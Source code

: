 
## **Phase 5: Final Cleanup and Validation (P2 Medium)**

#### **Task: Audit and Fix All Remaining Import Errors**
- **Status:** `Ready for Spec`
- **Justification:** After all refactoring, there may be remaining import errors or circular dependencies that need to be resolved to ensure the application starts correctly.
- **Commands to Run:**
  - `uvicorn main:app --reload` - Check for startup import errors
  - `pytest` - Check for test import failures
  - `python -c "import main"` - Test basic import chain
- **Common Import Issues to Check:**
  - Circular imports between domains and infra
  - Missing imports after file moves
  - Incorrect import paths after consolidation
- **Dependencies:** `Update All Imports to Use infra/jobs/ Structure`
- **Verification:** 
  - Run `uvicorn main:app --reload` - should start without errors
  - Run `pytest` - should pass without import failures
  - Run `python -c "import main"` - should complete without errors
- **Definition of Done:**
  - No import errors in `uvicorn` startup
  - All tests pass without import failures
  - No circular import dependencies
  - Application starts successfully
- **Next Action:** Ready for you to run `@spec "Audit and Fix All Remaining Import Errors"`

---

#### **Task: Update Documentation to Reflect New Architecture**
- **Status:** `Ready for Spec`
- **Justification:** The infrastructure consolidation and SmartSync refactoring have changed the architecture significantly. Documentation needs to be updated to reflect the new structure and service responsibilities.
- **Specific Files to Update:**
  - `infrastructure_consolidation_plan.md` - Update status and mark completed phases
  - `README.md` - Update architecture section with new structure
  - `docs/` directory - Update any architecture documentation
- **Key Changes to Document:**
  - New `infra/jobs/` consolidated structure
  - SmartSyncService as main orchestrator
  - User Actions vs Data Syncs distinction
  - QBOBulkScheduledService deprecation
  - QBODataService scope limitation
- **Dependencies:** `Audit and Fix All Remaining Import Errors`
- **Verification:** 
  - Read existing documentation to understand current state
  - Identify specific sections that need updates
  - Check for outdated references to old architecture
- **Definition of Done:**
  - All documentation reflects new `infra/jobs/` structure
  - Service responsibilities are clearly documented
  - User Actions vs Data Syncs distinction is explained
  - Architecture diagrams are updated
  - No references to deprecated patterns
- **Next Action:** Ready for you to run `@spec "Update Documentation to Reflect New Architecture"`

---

▶ _INSTRUCTIONS TO FOLLOW_: All of the data above should be reproduced verbatim.

▶ _EXERCISE SOLUTION_:
Source code

: 
## **Phase 5: Final Cleanup and Validation (P2 Medium)**

#### **Task: Audit and Fix All Remaining Import Errors**
- **Status:** `Ready for Spec`
- **Justification:** After all refactoring, there may be remaining import errors or circular dependencies that need to be resolved to ensure the application starts correctly.
- **Commands to Run:**
  - `uvicorn main:app --reload` - Check for startup import errors
  - `pytest` - Check for test import failures
  - `python -c "import main"` - Test basic import chain
- **Common Import Issues to Check:**
  - Circular imports between domains and infra
  - Missing imports after file moves
  - Incorrect import paths after consolidation
- **Dependencies:** `Update All Imports to Use infra/jobs/ Structure`
- **Verification:** 
  - Run `uvicorn main:app --reload` - should start without errors
  - Run `pytest` - should pass without import failures
  - Run `python -c "import main"` - should complete without errors
- **Definition of Done:**
  - No import errors in `uvicorn` startup
  - All tests pass without import failures
  - No circular import dependencies
  - Application starts successfully
- **Next Action:** Ready for you to run `@spec "Audit and Fix All Remaining Import Errors"`

---

#### **Task: Update Documentation to Reflect New Architecture**
- **Status:** `Ready for Spec`
- **Justification:** The infrastructure consolidation and SmartSync refactoring have changed the architecture significantly. Documentation needs to be updated to reflect the new structure and service responsibilities.
- **Specific Files to Update:**
  - `infrastructure_consolidation_plan.md` - Update status and mark completed phases
  - `README.md` - Update architecture section with new structure
  - `docs/` directory - Update any architecture documentation
- **Key Changes to Document:**
  - New `infra/jobs/` consolidated structure
  - SmartSyncService as main orchestrator
  - User Actions vs Data Syncs distinction
  - QBOBulkScheduledService deprecation
  - QBODataService scope limitation
- **Dependencies:** `Audit and Fix All Remaining Import Errors`
- **Verification:** 
  - Read existing documentation to understand current state
  - Identify specific sections that need updates
  - Check for outdated references to old architecture
- **Definition of Done:**
  - All documentation reflects new `infra/jobs/` structure
  - Service responsibilities are clearly documented
  - User Actions vs Data Syncs distinction is explained
  - Architecture diagrams are updated
  - No references to deprecated patterns
- **Next Action:** Ready for you to run `@spec "Update Documentation to Reflect New Architecture"`

---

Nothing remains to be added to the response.